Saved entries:
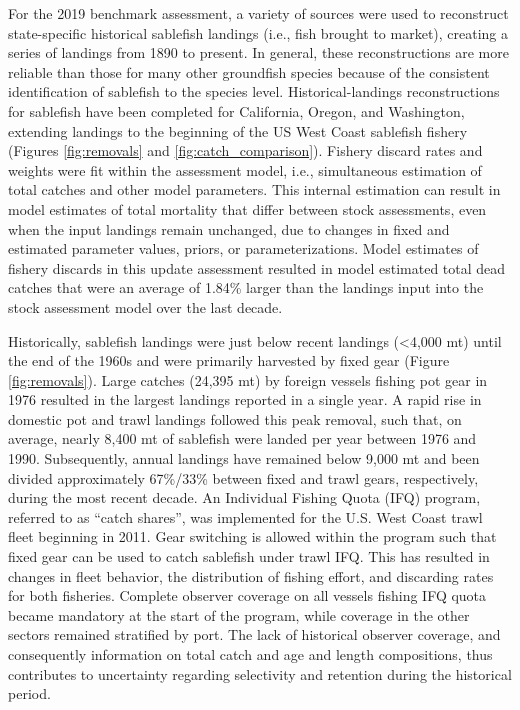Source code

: \documentclass[11pt,
  english,
  a4paper,
]{article}
\begin{document}
For the 2019 benchmark assessment, a variety of sources were used to reconstruct state-specific historical sablefish landings (i.e., fish brought to market), creating a series of landings from 1890 to present. In general, these reconstructions are more reliable than those for many other groundfish species because of the consistent identification of sablefish to the species level. Historical-landings reconstructions for sablefish have been completed for California, Oregon, and Washington, extending landings to the beginning of the US West Coast sablefish fishery (Figures \ref{fig:removals} and \ref{fig:catch_comparison}). Fishery discard rates and weights were fit within the assessment model, i.e., simultaneous estimation of total catches and other model parameters. This internal estimation can result in model estimates of total mortality that differ between stock assessments, even when the input landings remain unchanged, due to changes in fixed and estimated parameter values, priors, or parameterizations. Model estimates of fishery discards in this update assessment resulted in model estimated total dead catches that were an average of 1.84\% larger than the landings input into the stock assessment model over the last decade.

\leavevmode\tagmcend\tagstructend\par


Historically, sablefish landings were just below recent landings (\textless4,000 mt) until the end of the 1960s and were primarily harvested by fixed gear (Figure \ref{fig:removals}). Large catches (24,395 mt) by foreign vessels fishing pot gear in 1976 resulted in the largest landings reported in a single year. A rapid rise in domestic pot and trawl landings followed this peak removal, such that, on average, nearly 8,400 mt of sablefish were landed per year between 1976 and 1990. Subsequently, annual landings have remained below 9,000 mt and been divided approximately 67\%/33\% between fixed and trawl gears, respectively, during the most recent decade. An Individual Fishing Quota (IFQ) program, referred to as ``catch shares'', was implemented for the U.S. West Coast trawl fleet beginning in 2011. Gear switching is allowed within the program such that fixed gear can be used to catch sablefish under trawl IFQ. This has resulted in changes in fleet behavior, the distribution of fishing effort, and discarding rates for both fisheries. Complete observer coverage on all vessels fishing IFQ quota became mandatory at the start of the program, while coverage in the other sectors remained stratified by port. The lack of historical observer coverage, and consequently information on total catch and age and length compositions, thus contributes to uncertainty regarding selectivity and retention during the historical period.
\end{document}
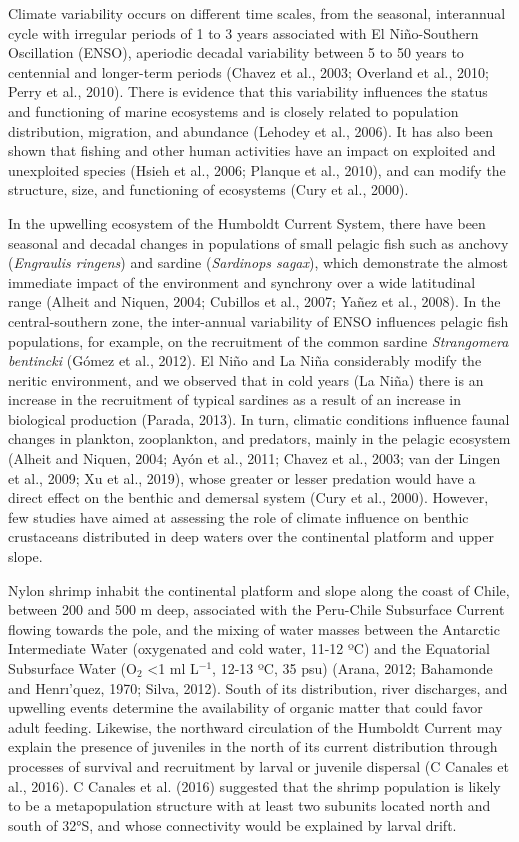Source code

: \documentclass[12pt]{article}
\begin{document}
Climate variability occurs on different time scales, from the seasonal,
interannual cycle with irregular periods of 1 to 3 years associated with
El Niño-Southern Oscillation (ENSO), aperiodic decadal variability
between 5 to 50 years to centennial and longer-term periods (Chavez et
al., 2003; Overland et al., 2010; Perry et al., 2010). There is evidence
that this variability influences the status and functioning of marine
ecosystems and is closely related to population distribution, migration,
and abundance (Lehodey et al., 2006). It has also been shown that
fishing and other human activities have an impact on exploited and
unexploited species (Hsieh et al., 2006; Planque et al., 2010), and can
modify the structure, size, and functioning of ecosystems (Cury et al.,
2000).

In the upwelling ecosystem of the Humboldt Current System, there have
been seasonal and decadal changes in populations of small pelagic fish
such as anchovy (\emph{Engraulis ringens}) and sardine (\emph{Sardinops
sagax}), which demonstrate the almost immediate impact of the
environment and synchrony over a wide latitudinal range (Alheit and
Niquen, 2004; Cubillos et al., 2007; Yañez et al., 2008). In the
central-southern zone, the inter-annual variability of ENSO influences
pelagic fish populations, for example, on the recruitment of the common
sardine \emph{Strangomera bentincki} (Gómez et al., 2012). El Niño and
La Niña considerably modify the neritic environment, and we observed
that in cold years (La Niña) there is an increase in the recruitment of
typical sardines as a result of an increase in biological production
(Parada, 2013). In turn, climatic conditions influence faunal changes in
plankton, zooplankton, and predators, mainly in the pelagic ecosystem
(Alheit and Niquen, 2004; Ayón et al., 2011; Chavez et al., 2003; van
der Lingen et al., 2009; Xu et al., 2019), whose greater or lesser
predation would have a direct effect on the benthic and demersal system
(Cury et al., 2000). However, few studies have aimed at assessing the
role of climate influence on benthic crustaceans distributed in deep
waters over the continental platform and upper slope.

Nylon shrimp inhabit the continental platform and slope along the coast
of Chile, between 200 and 500 m deep, associated with the Peru-Chile
Subsurface Current flowing towards the pole, and the mixing of water
masses between the Antarctic Intermediate Water (oxygenated and cold
water, 11-12 ºC) and the Equatorial Subsurface Water (O\(_2\)
\textless{}1 ml L\(^{-1}\), 12-13 ºC, 35 psu) (Arana, 2012; Bahamonde
and Henrı'quez, 1970; Silva, 2012). South of its distribution, river
discharges, and upwelling events determine the availability of organic
matter that could favor adult feeding. Likewise, the northward
circulation of the Humboldt Current may explain the presence of
juveniles in the north of its current distribution through processes of
survival and recruitment by larval or juvenile dispersal (C Canales et
al., 2016). C Canales et al. (2016) suggested that the shrimp population
is likely to be a metapopulation structure with at least two subunits
located north and south of 32°S, and whose connectivity would be
explained by larval drift.
\end{document}
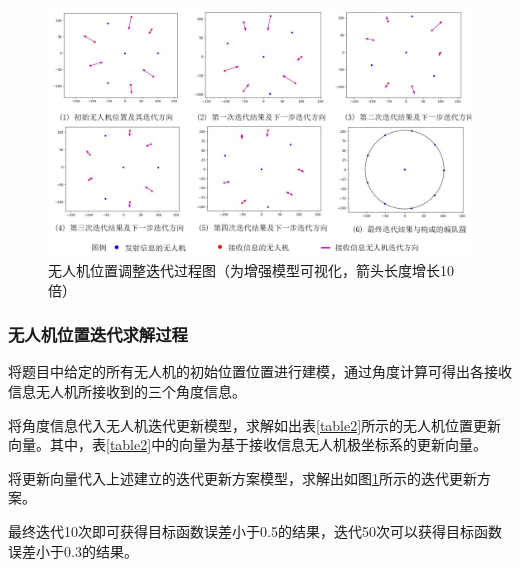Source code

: \documentclass{my_paper}
\begin{document}
\begin{figure}[h]
    \centering
    \includegraphics[width=1\textwidth]{diedai.jpg}
    \caption{无人机位置调整迭代过程图（为增强模型可视化，箭头长度增长10倍）}
    \label{diedai}
\end{figure}


\subsubsection{无人机位置迭代求解过程}
将题目中给定的所有无人机的初始位置位置进行建模，通过角度计算可得出各接收信息无人机所接收到的三个角度信息。

将角度信息代入无人机迭代更新模型，求解如出表\ref{table2}所示的无人机位置更新向量。其中，表\ref{table2}中的向量为基于接收信息无人机极坐标系的更新向量。

将更新向量代入上述建立的迭代更新方案模型，求解出如图\ref{diedai}所示的迭代更新方案。

最终迭代10次即可获得目标函数误差小于0.5的结果，迭代50次可以获得目标函数误差小于0.3的结果。
\end{document}
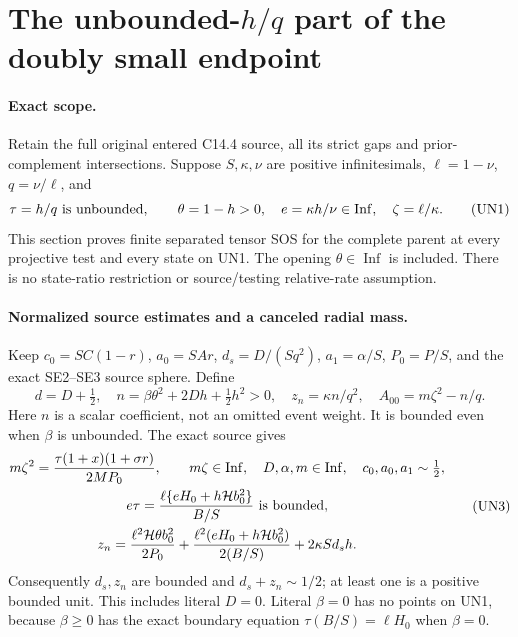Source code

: \section{The unbounded-$h/q$ part of the doubly small endpoint}
\label{sec:new-c144-unbounded-h-ratio}

\paragraph{Exact scope.}
Retain the full original entered C14.4 source, all its strict gaps and
prior-complement intersections. Suppose $S,\kappa,\nu$ are positive
infinitesimals, $\ell=1-\nu$, $q=\nu/\ell$, and
\[
 \tau=h/q\ \hbox{is unbounded},\qquad
 \theta=1-h>0,\quad e=\kappa h/\nu\in\operatorname{Inf},\quad
 \zeta=\ell/\kappa.
 \tag{UN1}
\]
This section proves finite separated tensor SOS for the complete
parent at every projective test and every state on UN1. The opening
$\theta\in\operatorname{Inf}$ is included. There is no state-ratio
restriction or source/testing relative-rate assumption.

\paragraph{Normalized source estimates and a canceled radial mass.}
Keep $c_0=SC(1-r)$, $a_0=SAr$, $d_s=D/(Sq^2)$,
$a_1=\alpha/S$, $P_0=P/S$, and the exact SE2--SE3 source sphere.
Define
\[
 d=D+\tfrac12,\quad
 n=\beta\theta^2+2Dh+\tfrac12h^2>0,\quad
 z_n=\kappa n/q^2,\quad A_{00}=m\zeta^2-n/q.
 \tag{UN2}
\]
Here $n$ is a scalar coefficient, not an omitted event weight.
It is bounded even when $\beta$ is unbounded. The exact source gives
\[
\begin{gathered}
 m\zeta^2=\frac{\tau(1+x)(1+\sigma r)}{2MP_0},\qquad
 m\zeta\in\operatorname{Inf},\quad D,\alpha,m\in\operatorname{Inf},\quad
 c_0,a_0,a_1\sim\tfrac12,\\
 e\tau=\frac{\ell\{eH_0+h\mathcal H b_0^2\}}{B/S}\ \hbox{is bounded},\\
 z_n=\frac{\ell^2\mathcal H\theta b_0^2}{2P_0}
 +\frac{\ell^2(eH_0+h\mathcal H b_0^2)}{2(B/S)}
 +2\kappa S d_s h.
\end{gathered}\tag{UN3}
\]
Consequently $d_s,z_n$ are bounded and
$d_s+z_n\sim1/2$; at least one is a positive bounded unit. This
includes literal $D=0$. Literal $\beta=0$ has no points on UN1,
because $\beta\ge0$ has the exact boundary equation
$\tau(B/S)=\ell H_0$ when $\beta=0$.

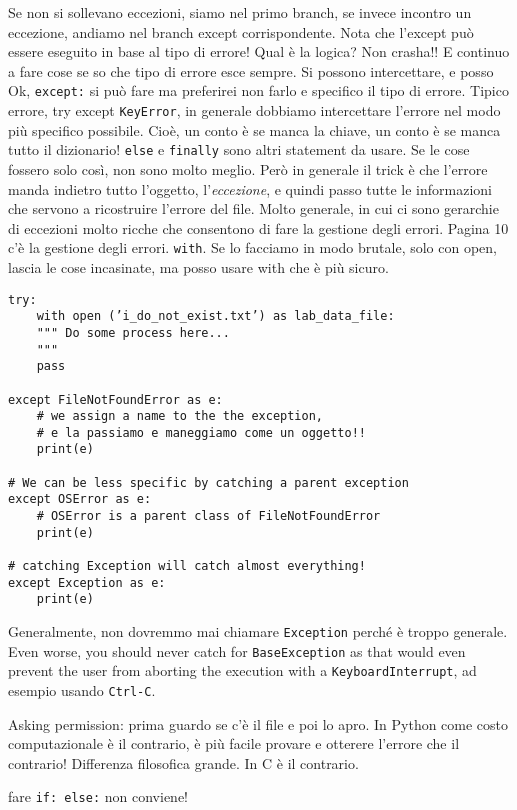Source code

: \documentclass[10pt, a4paper, titlepage]{book}
\begin{document}
Se non si sollevano eccezioni, siamo nel primo branch, se invece incontro un eccezione, andiamo nel branch except corrispondente. 
Nota che l'except può essere eseguito in base al tipo di errore!
Qual è la logica? Non crasha!! E continuo a fare cose se so che tipo di errore esce sempre.
Si possono intercettare, e posso
Ok, \texttt{except:} si può fare ma preferirei non farlo e specifico il tipo di errore.
Tipico errore, try except \texttt{KeyError}, in generale dobbiamo intercettare l'errore nel modo più specifico possibile.
Cioè, un conto è se manca la chiave, un conto è se manca tutto il dizionario!
\texttt{else} e \texttt{finally} sono altri statement da usare.
Se le cose fossero solo così, non sono molto meglio. Però in generale il trick è che l'errore manda indietro tutto l'oggetto, l'\textit{eccezione}, e quindi passo tutte le informazioni che servono a ricostruire l'errore del file.
Molto generale, in cui ci sono gerarchie di eccezioni molto ricche che consentono di fare la gestione degli errori.
Pagina 10 c'è la gestione degli errori.
\texttt{with}. Se lo facciamo in modo brutale, solo con open, lascia le cose incasinate, ma posso usare with che è più sicuro.

\begin{verbatim}
try:
	with open (’i_do_not_exist.txt’) as lab_data_file:
	""" Do some process here...
	"""
	pass

except FileNotFoundError as e: 
	# we assign a name to the the exception, 
	# e la passiamo e maneggiamo come un oggetto!!
	print(e)

# We can be less specific by catching a parent exception
except OSError as e:
	# OSError is a parent class of FileNotFoundError
	print(e)

# catching Exception will catch almost everything!
except Exception as e:
	print(e)
\end{verbatim}

Generalmente, non dovremmo mai chiamare \texttt{Exception} perché è troppo generale.
Even worse, you should never catch for \texttt{BaseException} 
as that would even prevent the user from aborting the execution with a \texttt{KeyboardInterrupt}, ad esempio usando \texttt{Ctrl-C}.

Asking permission: prima guardo se c'è il file e poi lo apro. In Python come costo computazionale è il contrario, è più facile provare e otterere l'errore che il contrario! Differenza filosofica grande. In C è il contrario.

fare \texttt{if: else:} non conviene!
\end{document}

To do:
Show all lines in the records above that hold "specifico".

Solved exercise:
Ok, \texttt{except:} si può fare ma preferirei non farlo e specifico il tipo di errore.
Tipico errore, try except \texttt{KeyError}, in generale dobbiamo intercettare l'errore nel modo più specifico possibile.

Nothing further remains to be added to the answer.